Source material |
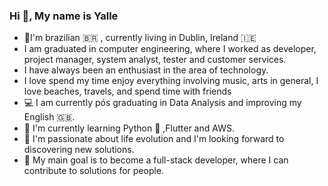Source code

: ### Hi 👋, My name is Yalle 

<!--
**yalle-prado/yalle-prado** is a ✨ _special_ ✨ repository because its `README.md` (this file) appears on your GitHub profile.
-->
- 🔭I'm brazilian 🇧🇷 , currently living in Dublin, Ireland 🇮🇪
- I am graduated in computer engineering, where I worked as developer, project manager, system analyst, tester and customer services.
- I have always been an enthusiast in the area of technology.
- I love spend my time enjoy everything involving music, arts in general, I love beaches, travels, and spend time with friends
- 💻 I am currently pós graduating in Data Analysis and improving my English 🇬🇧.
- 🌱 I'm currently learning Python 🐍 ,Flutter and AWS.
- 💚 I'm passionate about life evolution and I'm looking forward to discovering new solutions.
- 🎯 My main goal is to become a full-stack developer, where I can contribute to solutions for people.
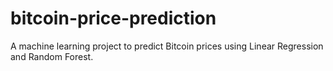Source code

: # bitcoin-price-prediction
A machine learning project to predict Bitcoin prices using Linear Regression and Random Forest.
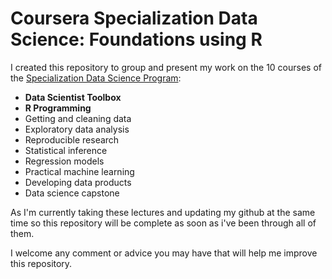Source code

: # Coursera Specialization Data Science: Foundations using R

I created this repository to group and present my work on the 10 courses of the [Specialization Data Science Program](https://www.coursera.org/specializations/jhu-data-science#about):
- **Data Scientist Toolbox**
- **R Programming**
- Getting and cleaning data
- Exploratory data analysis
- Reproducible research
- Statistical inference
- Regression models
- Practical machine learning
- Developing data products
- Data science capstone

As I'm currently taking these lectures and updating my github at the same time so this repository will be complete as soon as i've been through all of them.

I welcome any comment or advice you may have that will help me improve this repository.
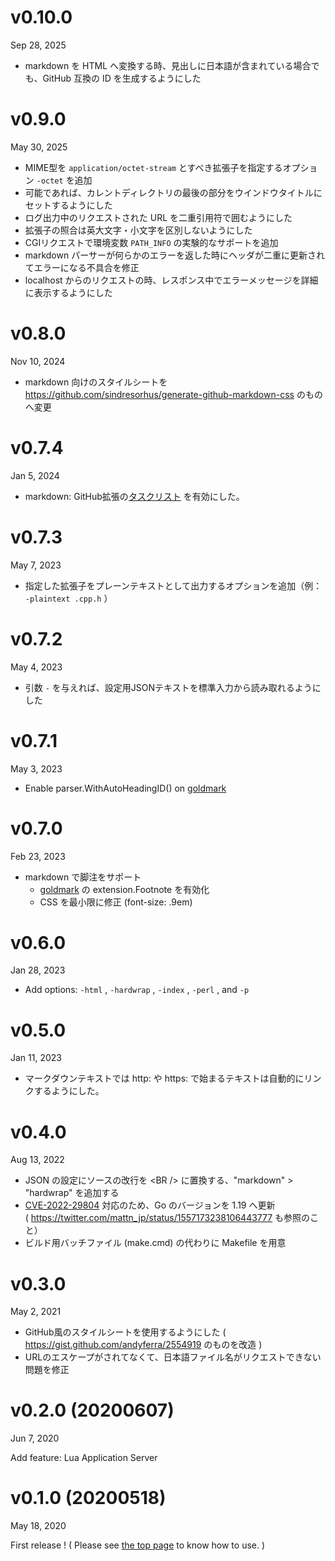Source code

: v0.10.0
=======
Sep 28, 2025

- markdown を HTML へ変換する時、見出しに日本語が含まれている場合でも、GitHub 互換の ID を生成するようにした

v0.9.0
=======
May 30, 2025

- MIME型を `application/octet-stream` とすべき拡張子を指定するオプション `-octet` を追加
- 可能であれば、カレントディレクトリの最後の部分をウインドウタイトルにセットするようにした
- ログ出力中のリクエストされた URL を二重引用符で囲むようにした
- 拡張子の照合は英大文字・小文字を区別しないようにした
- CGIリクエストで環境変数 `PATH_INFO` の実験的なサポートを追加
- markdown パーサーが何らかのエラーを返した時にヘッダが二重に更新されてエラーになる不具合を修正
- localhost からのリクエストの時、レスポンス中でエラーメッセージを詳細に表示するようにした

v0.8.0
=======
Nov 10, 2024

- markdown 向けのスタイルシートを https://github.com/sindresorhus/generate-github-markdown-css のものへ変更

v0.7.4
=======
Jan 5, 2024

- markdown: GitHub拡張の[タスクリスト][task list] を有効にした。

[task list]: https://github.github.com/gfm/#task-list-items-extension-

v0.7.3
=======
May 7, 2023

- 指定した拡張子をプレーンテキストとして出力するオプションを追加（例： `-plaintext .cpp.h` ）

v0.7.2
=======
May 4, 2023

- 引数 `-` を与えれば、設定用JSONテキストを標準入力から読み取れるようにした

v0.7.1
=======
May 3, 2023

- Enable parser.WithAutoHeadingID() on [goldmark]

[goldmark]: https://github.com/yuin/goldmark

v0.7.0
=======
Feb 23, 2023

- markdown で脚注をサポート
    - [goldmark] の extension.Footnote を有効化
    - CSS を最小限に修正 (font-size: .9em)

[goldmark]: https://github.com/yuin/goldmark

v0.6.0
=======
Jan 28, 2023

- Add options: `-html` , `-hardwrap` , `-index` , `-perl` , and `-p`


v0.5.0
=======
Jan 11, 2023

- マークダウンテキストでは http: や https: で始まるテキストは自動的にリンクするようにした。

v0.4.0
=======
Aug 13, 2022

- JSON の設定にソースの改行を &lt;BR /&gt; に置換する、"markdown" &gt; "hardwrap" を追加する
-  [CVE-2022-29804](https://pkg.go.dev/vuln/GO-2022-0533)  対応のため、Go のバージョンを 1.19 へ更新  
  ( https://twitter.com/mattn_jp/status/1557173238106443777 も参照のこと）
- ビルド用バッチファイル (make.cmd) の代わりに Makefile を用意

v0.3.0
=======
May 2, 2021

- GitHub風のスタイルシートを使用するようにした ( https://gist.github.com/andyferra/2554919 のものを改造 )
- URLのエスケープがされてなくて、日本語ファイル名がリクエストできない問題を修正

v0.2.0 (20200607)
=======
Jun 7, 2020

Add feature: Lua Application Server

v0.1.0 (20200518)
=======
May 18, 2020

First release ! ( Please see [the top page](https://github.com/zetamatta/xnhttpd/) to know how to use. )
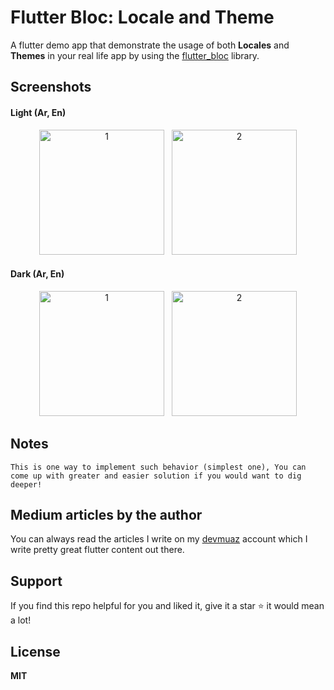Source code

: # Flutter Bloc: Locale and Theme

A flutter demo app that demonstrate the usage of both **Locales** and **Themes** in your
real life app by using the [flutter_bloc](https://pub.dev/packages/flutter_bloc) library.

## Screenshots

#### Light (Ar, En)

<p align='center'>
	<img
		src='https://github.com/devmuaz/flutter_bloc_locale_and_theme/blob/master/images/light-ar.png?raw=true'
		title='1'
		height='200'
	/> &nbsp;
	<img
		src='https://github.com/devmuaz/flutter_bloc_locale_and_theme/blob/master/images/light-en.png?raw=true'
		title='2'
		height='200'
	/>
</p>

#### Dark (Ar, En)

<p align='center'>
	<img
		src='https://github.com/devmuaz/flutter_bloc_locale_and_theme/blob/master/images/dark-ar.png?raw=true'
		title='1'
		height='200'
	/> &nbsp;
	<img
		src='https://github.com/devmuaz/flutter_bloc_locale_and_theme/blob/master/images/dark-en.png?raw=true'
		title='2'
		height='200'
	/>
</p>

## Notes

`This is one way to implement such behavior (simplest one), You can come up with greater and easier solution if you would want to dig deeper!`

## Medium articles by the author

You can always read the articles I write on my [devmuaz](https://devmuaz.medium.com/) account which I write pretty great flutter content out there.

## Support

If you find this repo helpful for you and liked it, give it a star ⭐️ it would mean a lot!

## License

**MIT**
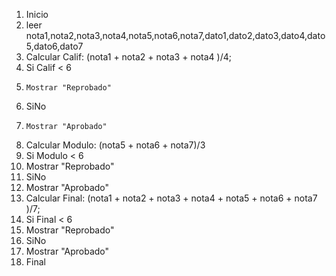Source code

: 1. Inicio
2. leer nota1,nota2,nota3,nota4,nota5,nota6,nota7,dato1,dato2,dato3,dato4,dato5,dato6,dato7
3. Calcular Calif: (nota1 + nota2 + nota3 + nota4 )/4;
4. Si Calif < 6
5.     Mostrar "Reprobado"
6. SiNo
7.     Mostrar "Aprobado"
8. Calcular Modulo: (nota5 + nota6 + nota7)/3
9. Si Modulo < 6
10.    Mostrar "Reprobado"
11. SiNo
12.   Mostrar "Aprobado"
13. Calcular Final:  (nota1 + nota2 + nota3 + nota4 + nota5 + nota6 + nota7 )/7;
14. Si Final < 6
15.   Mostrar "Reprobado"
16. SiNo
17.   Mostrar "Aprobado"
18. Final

--

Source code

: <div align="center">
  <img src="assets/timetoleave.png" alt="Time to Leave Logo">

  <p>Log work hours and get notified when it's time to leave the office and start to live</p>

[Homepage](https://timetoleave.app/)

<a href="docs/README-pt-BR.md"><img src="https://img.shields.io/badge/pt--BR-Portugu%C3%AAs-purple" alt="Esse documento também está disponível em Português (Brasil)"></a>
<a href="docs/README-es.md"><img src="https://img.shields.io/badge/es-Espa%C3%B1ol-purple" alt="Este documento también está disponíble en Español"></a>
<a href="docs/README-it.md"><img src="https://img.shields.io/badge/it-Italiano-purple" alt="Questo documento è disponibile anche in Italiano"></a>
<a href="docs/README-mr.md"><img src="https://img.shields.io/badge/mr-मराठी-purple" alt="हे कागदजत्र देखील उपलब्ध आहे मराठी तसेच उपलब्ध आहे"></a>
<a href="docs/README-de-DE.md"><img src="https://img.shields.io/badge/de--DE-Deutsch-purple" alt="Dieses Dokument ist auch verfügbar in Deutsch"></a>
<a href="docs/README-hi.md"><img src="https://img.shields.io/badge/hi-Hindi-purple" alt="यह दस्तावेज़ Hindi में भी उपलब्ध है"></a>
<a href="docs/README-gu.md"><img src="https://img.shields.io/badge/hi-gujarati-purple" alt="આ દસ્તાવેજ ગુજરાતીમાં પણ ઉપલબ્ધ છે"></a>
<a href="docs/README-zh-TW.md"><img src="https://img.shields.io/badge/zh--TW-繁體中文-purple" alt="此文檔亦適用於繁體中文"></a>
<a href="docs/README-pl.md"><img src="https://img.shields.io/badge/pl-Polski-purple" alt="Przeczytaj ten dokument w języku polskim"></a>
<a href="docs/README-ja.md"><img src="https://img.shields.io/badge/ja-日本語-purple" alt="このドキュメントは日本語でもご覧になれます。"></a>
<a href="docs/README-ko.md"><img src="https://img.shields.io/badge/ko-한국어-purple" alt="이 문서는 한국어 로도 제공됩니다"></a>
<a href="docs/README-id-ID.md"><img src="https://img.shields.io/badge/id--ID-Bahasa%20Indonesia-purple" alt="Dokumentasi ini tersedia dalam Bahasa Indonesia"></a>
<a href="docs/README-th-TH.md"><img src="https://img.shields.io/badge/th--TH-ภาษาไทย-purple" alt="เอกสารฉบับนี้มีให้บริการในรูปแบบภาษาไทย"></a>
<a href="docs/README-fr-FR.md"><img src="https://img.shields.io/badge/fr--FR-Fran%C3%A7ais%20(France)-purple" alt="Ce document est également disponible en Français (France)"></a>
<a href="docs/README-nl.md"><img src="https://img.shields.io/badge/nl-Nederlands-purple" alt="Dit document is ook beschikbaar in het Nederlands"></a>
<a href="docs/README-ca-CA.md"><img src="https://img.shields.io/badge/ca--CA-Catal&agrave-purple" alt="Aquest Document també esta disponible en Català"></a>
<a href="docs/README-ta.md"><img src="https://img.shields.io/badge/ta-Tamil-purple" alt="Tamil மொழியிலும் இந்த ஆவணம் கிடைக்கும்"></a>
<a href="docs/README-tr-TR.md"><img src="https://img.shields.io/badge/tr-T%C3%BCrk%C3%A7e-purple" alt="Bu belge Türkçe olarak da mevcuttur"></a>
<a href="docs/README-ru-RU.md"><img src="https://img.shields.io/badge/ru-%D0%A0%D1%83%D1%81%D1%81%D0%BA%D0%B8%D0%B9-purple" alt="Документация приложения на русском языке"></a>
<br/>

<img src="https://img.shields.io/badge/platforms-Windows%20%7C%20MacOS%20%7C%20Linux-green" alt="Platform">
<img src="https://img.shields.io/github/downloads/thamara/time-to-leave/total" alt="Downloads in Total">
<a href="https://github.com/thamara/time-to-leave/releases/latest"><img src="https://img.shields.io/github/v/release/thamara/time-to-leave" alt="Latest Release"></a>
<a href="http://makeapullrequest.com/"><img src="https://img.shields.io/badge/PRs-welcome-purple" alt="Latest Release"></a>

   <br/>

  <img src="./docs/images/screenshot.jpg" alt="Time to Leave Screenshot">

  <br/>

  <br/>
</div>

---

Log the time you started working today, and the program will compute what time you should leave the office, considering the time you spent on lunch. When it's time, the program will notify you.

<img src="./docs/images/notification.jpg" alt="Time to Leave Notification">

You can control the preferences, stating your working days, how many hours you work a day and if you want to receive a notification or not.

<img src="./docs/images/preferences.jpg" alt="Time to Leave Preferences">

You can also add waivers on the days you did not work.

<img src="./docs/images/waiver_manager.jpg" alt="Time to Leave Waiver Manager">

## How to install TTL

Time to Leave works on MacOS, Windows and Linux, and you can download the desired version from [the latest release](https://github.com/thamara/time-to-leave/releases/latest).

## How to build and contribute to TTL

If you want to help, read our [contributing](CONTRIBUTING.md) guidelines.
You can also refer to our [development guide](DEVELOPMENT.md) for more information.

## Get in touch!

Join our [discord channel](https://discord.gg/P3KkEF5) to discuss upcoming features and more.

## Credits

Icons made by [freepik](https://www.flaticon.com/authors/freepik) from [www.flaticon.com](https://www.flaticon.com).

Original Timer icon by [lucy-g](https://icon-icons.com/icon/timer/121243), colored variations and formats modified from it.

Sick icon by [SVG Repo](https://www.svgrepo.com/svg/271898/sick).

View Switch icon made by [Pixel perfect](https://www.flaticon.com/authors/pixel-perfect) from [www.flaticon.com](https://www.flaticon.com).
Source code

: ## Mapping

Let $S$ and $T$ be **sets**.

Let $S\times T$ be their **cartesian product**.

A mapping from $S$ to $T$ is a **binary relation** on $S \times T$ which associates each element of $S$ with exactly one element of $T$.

What you should do | Only one part of the listing is wanted: the lines from the one containing "May 18, 2020" through the one containing "## Screenshots", both included. Please transcribe it exactly, leaving out the pictures.

Exercise response |
May 18, 2020

First release ! ( Please see [the top page](https://github.com/zetamatta/xnhttpd/) to know how to use. )
Source code

: # Flutter Bloc: Locale and Theme

A flutter demo app that demonstrate the usage of both **Locales** and **Themes** in your
real life app by using the [flutter_bloc](https://pub.dev/packages/flutter_bloc) library.

## Screenshots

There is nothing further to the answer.